トランプ米大統領は7日、自身の交流サイト(SNS)で石破茂首相に宛てた書簡を公開し「8月1日から米国が輸入するあらゆる日本の製品に25%の関税をかける」とした。4月に発表した相互関税を1%分上回る。
相互関税の上乗せ分の停止期限を今月9日から8月1日に延長する大統領令にも署名した。
書簡では、日本の関税や貿易障壁を是正するために必要な措置だと強調した。日米関係については「残念ながら全く相互的ではない」と指摘した。
トランプ氏は6月下旬以降、自動車やコメの日本の輸入が少ないと訴えるなど、態度を硬化させていた。迅速に合意できるとの目算が外れ、交渉が難航しているためとの見方がある。
日本以外の13カ国にも25~40%の関税を課すと公表した。4月発表の相互関税から税率を引き下げた国が多い中、同盟国でありながら、日本は引き上げた。相当不満を募らせているのだろう。
期限を延長せず、一時停止していた高関税を復活させる選択肢もあったはずだが、交渉を通じ有利な条件を引き出す方が得策と判断したとみられる。

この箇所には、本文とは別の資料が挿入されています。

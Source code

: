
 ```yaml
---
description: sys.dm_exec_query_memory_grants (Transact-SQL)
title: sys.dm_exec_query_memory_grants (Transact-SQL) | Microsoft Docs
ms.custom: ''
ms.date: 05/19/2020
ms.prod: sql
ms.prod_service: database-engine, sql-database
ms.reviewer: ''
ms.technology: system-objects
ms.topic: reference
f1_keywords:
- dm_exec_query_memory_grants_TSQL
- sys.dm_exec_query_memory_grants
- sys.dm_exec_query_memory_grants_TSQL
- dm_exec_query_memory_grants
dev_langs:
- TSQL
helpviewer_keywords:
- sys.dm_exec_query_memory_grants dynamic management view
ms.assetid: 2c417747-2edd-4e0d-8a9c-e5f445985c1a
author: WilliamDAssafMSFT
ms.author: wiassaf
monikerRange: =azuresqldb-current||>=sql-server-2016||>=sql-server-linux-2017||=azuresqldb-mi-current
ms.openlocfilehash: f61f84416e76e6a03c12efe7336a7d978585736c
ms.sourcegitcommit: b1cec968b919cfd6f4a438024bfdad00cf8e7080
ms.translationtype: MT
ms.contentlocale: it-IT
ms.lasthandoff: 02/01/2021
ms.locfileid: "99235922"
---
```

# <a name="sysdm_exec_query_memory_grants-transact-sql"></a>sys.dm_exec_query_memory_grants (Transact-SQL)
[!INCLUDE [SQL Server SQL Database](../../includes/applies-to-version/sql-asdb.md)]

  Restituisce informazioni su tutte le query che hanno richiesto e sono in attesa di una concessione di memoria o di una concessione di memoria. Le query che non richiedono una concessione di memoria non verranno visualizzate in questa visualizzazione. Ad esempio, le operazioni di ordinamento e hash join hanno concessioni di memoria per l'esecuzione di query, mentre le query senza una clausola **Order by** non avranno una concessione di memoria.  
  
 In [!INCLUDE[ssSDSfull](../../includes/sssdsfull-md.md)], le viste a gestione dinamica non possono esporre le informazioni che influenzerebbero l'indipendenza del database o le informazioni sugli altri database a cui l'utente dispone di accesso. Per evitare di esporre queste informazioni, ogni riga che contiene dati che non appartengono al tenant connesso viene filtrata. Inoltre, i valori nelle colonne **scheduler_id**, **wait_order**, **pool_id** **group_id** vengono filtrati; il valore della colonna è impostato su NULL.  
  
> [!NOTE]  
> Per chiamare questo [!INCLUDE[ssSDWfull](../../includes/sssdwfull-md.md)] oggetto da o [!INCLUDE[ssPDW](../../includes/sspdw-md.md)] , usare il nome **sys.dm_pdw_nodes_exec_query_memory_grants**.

4月の相互関税発表直後に起きたような株式市場の大規模な混乱を回避したいとの思惑も透ける。
注目したいのは、米国はまだ関税率を変更する可能性があるということだ。
書簡の公開を受け、石破首相は「誠に遺憾だ」としながらも「日本側の対応次第では内容を見直し得るとして、協議を速やかに進めていきたいとの提案を受けている」と述べた。

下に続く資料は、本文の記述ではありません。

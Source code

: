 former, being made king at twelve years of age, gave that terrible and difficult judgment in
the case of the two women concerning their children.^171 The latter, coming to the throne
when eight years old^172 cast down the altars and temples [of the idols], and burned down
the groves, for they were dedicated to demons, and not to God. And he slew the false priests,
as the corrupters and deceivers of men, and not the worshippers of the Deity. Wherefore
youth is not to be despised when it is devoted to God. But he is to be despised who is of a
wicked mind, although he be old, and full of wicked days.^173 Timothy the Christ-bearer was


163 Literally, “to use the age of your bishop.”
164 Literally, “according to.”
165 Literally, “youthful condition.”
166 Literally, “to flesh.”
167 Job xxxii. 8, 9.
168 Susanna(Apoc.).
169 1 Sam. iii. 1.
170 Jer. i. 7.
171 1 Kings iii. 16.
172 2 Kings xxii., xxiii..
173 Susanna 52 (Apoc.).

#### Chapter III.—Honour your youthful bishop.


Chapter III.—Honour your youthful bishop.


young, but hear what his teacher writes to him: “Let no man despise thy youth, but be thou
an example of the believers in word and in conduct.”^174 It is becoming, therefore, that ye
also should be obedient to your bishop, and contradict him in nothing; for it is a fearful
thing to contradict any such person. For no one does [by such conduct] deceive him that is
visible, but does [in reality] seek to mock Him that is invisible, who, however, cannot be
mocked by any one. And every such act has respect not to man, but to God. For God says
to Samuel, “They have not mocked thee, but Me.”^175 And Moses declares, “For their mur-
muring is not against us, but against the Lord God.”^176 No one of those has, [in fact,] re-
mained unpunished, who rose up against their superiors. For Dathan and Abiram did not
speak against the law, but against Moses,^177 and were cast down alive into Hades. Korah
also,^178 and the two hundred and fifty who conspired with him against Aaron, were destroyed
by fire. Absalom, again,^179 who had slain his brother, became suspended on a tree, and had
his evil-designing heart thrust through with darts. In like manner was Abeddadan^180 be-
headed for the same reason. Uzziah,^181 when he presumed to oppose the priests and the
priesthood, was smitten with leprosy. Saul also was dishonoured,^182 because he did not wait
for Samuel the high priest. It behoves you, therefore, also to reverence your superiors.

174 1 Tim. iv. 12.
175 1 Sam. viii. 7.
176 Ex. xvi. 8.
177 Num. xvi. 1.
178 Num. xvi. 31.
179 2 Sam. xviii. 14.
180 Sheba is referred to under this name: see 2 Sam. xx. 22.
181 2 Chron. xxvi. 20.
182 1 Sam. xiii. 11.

米国は、日本の市場開放や、非関税障壁の撤廃を想定しているようだ。日本の国益を守り、産業・雇用への影響を最小限に抑える合意を早急に目指したい。
日本国内では、景気後退が顕在化しつつある。
内閣府は7日発表した5月の景気動向指数で、基調判断を景気後退の可能性が高いことを示す「悪化」に引き下げた。悪化の表現は新型コロナウイルスの感染禍だった2020年7月以来だ。米国向け輸出の減少などを反映した。
米関税政策がどう景気に影響したか見極めは難しい。しかし、関税交渉が長引けば、先行きの不透明感が増す。
米国は、米株式市場の動きに注意を払うべきだ。トランプ氏が書簡を公表した7日は売り注文が膨らみ、ほぼ全面安となった。
関税強化が米経済に打撃を与えるとの見方が広がり、投資家心理が悪化したためだ。高関税が必ずしも米国の経済に資するものでないことは明白である。